Position consistency reward is effective: R3-7B input consistency reached 57.49%, dropping to 45.60% without the consistency reward and 37.82% without GRPO.
Agent triggers are not random: Trigger Resampling precision is 93.27 with a recall of 56.02, while Skip Resampling recall is 83.17, helping to reduce redundant resampling.
Computationally, R3-SQL uses 32 pointwise calls and 107 listwise calls per query, totaling 1.56 sec/query—faster and more accurate than CHASE-SQL (1.68 sec/query).

Highlights & Insights¶

The core insight is that "SQL correctness is execution semantics, not token semantics." Ranking after grouping is more aligned with the evaluation criteria of Text-to-SQL than individual string ranking.
Agentic resampling migrates the bounded recall concept from retrieval to SQL generation: no matter how strong a ranker is, it cannot select a non-existent correct candidate, necessitating initial pool diagnosis.
Lexicographic combination is simple yet effective: cross-group preferences handle relative correctness, while pointwise utility stabilizes groups with close scores.
Agentic replacement is superior to always-resampling, indicating that increasing candidate counts is not a "free lunch"; noisy candidates can interfere with the ranker, making selective triggering critical.

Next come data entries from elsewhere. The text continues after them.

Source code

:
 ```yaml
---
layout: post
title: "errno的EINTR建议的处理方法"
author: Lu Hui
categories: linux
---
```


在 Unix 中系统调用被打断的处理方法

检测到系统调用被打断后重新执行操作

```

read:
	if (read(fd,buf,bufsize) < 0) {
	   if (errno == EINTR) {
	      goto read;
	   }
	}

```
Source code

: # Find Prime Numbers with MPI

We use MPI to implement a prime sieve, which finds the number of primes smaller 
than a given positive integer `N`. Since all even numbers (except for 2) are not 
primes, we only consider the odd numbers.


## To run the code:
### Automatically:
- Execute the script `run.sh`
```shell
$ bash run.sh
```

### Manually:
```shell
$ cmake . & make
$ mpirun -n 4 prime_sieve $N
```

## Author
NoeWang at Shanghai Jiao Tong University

Limitations & Future Work¶

The authors note R3-SQL is stronger in-domain and depends on a supervised pointwise ranker; a domain gap in out-of-domain scenarios causes a marginal difference of 0.46-0.67 in the pointwise module.
Execution grouping depends on successful SQL execution and may be fragile in scenarios involving timeouts, empty results, non-deterministic functions, or restricted database permissions.
Agentic resampling requires additional LLM inference and more candidate generation; although more efficient than always-resampling, deployment costs remain high.
The pool replacement strategy outperformed union in experiments but might discard valuable candidates from the original pool; more granular retain/replace strategies are worth exploring.
The code is not open-sourced, making it difficult to reproduce R3-POINT-32B, R3-7B, GRPO rewards, and agent prompts.

vs Contextual-SQL: Contextual-SQL uses pointwise scoring for each SQL; R3-SQL merges equivalent execution results to prevent inconsistent scoring.
vs CSC-SQL / functional majority voting: FMV only considers group size, allowing large but incorrect groups to win; R3-SQL ranks groups using listwise preference and pointwise utility.
vs CHASE-SQL: CHASE-SQL relies on a listwise ranker; R3-SQL additionally handles position bias and bounded recall, achieving higher precision with slightly lower computation.
vs XiYan-SQL: XiYan-SQL combines listwise with FMV but lacks agentic resampling; R3-SQL performs active repair during the candidate generation phase.

Rating¶

Novelty: ⭐⭐⭐⭐ The combination of execution grouping, dual-reward ranking, and agentic resampling is comprehensive.
Experimental Thoroughness: ⭐⭐⭐⭐⭐ Well-covered across five benchmarks, seed stability, computational costs, and multiple ablations.
Writing Quality: ⭐⭐⭐⭐ Clear problem definitions, intuitive diagrams, and well-supported experimental tables.
Value: ⭐⭐⭐⭐⭐ Highly valuable for candidate selection and generation repair in practical Text-to-SQL systems.